114. Rechtsfehlerhaft ist aber die Ansicht des Berufungsgerichts, die Module seien nach § 94 Abs. 2 BGB wesentliche und damit nicht sonderrechtsfähige Bestandteile der Photovoltaikanlage, weil diese als Gebäude anzusehen und die Module zu dessen Herstellung eingefügt worden seien.

12a) Ob eine Freiland-Photovoltaikanlage ein Gebäude i.S.v. § 94 BGB darstellt, ist bislang nicht geklärt (vgl. zum Stand der Diskussion etwa BeckOGK/Mössner, BGB [], § 94 Rn. 11.1; Nobbe/Fischer/Klindtworth, Kommentar zum Kreditrecht, 3. Aufl., §§ 929 f. BGB Rn. 157 f.; Böttcher, notar 2012, 383, 391; Kappler, ZfIR 2012, 264, 266 f.; Lange/Ländner, EnWZ 2019, 99, 101 f.). Richtigerweise lässt sich diese Frage - weil es sich bei der technischen Anlage unzweifelhaft nicht um ein Gebäude im engeren Sinne handelt - nur unter Berücksichtigung ihrer konkreten Beschaffenheit und Bauweise beantworten.

13b) Eine Freiland-Photovoltaikanlage stellt jedenfalls dann, wenn sie - wie hier - aus einer gerüstähnlichen Aufständerung aus Stangen oder Schienen sowie darin eingesetzten Photovoltaikmodulen besteht, kein Gebäude i.S.v. § 94 BGB dar.

14aa) Der historische Gesetzgeber hat bei der Fassung des § 94 BGB auf eine Legaldefinition des Begriffs des Gebäudes bewusst verzichtet, weil sich die Bezeichnung nicht fest abgrenzen lasse (Motive III S. 43). Was unter einem Gebäude im sachenrechtlichen Sinne zu verstehen ist, kann daher nicht rein begrifflich, sondern nur unter Einbeziehung der Zwecke dieser Vorschrift bestimmt werden, die auf eine Erhaltung wirtschaftlicher Werte und die Wahrung rechtssicherer Vermögenszuordnungen ausgerichtet ist (vgl.

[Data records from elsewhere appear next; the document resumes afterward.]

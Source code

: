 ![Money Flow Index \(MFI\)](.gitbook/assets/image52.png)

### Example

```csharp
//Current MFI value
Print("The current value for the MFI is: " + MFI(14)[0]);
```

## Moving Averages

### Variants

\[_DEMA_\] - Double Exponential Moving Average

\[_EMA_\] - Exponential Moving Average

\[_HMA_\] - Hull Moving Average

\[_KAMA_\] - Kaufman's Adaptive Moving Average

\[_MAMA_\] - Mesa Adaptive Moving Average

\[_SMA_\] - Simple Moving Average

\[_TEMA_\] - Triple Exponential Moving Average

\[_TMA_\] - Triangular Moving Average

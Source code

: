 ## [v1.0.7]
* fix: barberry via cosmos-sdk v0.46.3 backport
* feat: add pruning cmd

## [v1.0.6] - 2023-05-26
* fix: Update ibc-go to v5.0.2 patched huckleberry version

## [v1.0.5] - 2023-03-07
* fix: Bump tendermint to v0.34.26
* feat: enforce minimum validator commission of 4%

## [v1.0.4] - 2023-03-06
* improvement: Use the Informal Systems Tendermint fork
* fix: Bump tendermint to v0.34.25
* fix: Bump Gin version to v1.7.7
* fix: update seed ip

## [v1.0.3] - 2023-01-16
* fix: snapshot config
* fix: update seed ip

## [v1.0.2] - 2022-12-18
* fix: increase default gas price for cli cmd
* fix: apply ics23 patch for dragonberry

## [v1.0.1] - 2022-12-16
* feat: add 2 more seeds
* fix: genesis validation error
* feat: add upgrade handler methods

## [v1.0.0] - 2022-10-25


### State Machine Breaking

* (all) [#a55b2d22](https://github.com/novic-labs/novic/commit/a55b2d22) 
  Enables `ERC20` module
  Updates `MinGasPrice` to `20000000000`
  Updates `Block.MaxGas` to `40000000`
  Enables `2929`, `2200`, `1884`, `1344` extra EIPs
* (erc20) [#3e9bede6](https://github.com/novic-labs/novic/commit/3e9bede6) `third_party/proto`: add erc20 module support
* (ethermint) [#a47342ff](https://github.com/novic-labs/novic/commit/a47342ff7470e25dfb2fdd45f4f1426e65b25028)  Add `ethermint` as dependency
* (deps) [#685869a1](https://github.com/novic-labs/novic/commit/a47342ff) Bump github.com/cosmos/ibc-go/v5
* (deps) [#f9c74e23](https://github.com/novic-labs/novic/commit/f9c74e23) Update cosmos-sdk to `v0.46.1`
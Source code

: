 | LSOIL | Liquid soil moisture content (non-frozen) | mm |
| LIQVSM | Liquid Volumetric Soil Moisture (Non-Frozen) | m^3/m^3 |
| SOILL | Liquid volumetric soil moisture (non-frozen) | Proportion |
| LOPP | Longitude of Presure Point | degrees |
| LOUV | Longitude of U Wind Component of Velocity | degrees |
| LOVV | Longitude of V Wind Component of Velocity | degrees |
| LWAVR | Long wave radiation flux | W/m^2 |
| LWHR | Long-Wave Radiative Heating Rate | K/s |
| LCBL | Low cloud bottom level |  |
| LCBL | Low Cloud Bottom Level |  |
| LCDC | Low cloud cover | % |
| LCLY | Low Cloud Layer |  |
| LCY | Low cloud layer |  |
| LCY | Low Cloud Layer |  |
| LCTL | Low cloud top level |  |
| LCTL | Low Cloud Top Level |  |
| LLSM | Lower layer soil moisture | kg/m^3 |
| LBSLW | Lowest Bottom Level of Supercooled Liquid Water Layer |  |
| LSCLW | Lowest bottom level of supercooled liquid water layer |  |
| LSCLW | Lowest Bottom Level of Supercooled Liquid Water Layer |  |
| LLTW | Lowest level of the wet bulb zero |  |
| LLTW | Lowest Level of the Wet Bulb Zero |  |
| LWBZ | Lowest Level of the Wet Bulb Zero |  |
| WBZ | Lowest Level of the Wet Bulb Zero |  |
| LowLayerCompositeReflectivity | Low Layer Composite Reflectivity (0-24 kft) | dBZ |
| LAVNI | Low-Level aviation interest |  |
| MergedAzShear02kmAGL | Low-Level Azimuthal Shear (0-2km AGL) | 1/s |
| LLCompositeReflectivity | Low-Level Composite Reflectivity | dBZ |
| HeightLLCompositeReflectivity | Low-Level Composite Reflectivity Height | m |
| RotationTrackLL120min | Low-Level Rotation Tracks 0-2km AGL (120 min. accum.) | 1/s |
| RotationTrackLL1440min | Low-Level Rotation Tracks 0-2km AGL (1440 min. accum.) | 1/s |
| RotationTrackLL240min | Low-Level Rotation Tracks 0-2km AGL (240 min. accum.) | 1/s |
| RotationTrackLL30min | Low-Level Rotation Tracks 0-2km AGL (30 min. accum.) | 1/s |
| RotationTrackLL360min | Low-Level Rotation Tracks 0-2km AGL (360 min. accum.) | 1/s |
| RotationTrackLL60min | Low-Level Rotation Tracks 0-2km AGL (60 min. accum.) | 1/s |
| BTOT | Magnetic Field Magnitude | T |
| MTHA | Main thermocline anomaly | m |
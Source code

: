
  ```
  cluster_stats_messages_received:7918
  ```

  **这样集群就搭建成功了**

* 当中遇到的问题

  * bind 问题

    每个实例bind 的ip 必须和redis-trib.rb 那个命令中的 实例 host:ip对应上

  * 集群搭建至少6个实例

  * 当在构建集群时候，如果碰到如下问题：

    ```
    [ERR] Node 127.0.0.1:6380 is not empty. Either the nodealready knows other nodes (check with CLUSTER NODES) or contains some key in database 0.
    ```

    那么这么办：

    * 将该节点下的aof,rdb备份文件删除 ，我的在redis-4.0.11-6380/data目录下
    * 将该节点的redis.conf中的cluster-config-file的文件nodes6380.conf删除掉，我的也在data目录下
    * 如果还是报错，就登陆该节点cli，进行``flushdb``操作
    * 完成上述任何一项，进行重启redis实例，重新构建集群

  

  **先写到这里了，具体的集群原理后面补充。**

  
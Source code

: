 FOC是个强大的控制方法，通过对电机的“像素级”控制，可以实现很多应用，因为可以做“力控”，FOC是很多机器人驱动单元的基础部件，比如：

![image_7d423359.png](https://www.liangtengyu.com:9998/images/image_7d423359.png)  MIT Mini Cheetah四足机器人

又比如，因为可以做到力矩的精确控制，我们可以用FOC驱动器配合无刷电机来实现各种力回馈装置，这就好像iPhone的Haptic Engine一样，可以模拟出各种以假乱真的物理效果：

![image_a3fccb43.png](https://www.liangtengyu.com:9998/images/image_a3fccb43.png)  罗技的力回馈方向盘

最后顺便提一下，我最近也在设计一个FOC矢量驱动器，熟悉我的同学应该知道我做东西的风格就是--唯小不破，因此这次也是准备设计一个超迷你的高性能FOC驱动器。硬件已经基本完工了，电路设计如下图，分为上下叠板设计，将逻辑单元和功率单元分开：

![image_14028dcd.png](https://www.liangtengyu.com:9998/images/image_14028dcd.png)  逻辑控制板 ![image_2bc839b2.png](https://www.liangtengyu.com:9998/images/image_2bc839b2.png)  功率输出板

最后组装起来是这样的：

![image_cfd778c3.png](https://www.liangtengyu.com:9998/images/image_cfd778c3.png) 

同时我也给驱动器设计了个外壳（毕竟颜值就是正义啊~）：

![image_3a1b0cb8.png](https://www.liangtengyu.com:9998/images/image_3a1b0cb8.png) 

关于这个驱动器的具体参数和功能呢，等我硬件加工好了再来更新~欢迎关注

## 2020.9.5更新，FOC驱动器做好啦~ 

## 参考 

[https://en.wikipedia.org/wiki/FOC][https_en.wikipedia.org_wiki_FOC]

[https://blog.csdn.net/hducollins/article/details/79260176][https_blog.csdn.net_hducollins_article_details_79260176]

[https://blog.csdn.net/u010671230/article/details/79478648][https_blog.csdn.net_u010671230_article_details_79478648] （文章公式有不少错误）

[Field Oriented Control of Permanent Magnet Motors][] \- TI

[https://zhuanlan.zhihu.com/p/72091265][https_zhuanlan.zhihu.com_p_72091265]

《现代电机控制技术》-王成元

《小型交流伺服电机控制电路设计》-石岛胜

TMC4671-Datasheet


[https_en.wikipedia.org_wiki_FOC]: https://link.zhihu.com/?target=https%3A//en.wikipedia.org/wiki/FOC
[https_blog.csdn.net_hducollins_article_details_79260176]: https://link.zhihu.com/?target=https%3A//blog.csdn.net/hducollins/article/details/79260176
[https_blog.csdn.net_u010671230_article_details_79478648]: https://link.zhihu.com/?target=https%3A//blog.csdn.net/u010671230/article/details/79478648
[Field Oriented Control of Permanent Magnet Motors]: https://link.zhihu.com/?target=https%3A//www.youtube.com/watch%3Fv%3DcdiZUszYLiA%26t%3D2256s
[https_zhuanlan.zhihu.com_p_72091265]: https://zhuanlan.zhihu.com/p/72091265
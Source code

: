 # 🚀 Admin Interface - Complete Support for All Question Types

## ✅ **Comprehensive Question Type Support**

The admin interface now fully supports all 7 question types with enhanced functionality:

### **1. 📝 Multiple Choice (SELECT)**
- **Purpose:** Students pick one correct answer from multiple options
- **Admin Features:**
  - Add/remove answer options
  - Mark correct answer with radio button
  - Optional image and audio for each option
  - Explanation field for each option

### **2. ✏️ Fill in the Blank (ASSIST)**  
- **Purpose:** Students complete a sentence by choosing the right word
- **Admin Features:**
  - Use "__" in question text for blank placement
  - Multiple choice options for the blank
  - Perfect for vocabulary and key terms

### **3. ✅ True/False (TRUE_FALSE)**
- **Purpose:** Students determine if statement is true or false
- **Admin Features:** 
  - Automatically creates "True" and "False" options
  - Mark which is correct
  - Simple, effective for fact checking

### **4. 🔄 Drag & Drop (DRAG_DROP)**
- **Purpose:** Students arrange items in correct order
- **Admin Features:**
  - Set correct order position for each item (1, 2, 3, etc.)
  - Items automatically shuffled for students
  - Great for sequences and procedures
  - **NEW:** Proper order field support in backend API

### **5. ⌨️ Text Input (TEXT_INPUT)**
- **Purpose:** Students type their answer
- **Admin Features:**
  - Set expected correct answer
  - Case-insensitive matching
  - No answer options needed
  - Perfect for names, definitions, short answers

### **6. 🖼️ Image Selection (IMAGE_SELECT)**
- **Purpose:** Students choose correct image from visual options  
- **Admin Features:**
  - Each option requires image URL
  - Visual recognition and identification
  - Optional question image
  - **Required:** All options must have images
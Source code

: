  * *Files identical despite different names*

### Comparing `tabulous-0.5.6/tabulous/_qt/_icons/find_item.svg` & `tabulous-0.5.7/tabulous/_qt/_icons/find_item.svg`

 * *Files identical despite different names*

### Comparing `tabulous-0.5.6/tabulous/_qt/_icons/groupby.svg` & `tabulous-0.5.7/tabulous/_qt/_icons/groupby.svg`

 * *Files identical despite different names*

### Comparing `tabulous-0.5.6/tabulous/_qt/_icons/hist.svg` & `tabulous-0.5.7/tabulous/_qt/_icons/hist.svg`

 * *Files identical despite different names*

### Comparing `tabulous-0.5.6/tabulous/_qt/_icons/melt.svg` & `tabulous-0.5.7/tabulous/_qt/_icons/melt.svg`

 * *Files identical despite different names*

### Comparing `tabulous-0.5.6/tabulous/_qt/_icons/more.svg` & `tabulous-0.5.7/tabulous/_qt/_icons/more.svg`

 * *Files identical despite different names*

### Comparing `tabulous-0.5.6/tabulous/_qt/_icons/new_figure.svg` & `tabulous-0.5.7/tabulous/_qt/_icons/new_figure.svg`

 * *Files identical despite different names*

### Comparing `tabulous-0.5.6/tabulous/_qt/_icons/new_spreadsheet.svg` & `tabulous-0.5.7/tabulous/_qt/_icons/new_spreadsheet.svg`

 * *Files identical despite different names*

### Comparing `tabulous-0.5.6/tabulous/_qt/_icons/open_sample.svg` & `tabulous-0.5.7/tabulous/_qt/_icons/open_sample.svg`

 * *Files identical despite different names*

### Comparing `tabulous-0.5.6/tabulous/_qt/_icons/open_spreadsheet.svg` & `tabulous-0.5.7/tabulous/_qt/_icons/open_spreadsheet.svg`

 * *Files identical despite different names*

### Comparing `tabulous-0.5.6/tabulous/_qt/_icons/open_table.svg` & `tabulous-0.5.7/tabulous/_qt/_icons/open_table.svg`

Senat, Urteil vom - V ZR 216/13, BGHZ 204, 364 Rn. 29; , BGHZ 187, 311 Rn. 12; Urteil vom - VII ZR 109/97, NJW 1999, 2434, 2435).

15bb) Soweit das Berufungsgericht meint, ein Bauwerk i.S.v. § 94 BGB sei jede ortsfeste, durch Verwendung von Arbeit und Material in Verbindung mit dem Erdboden hergestellte Sache, zieht es damit die Definition des Bundesgerichthofs zu einem Bauwerk nach § 438 Abs. 1 Nr. 2 bzw. § 634a Abs. 1 Nr. 2 BGB heran (vgl. dazu , NJW 2014, 845 Rn. 19; Urteil vom - X ZR 184/99; NJW-RR 2002, 664, 665; Urteil vom - VII ZR 109/97, NJW 1999, 2434, 2435; Urteil vom - VII ZR 65/82, NJW 1983, 567, 568). Die genannten Verjährungsregeln verfolgen jedoch andere Zwecke, nämlich die Berücksichtigung bauwerkspezifischer Mängelrisiken im Rahmen des Interessenausgleichs zwischen den Vertragspartnern (vgl. , NJW 2014, 845 Rn. 19; Urteil vom - X ZR 184/99, NJW-RR 2002, 664, 665; Urteil vom - VII ZR 109/97, NJW 1999, 2434, 2435). Zur sachenrechtlichen Einordnung eignet sich der weite schuldrechtliche Bauwerksbegriff deshalb nicht.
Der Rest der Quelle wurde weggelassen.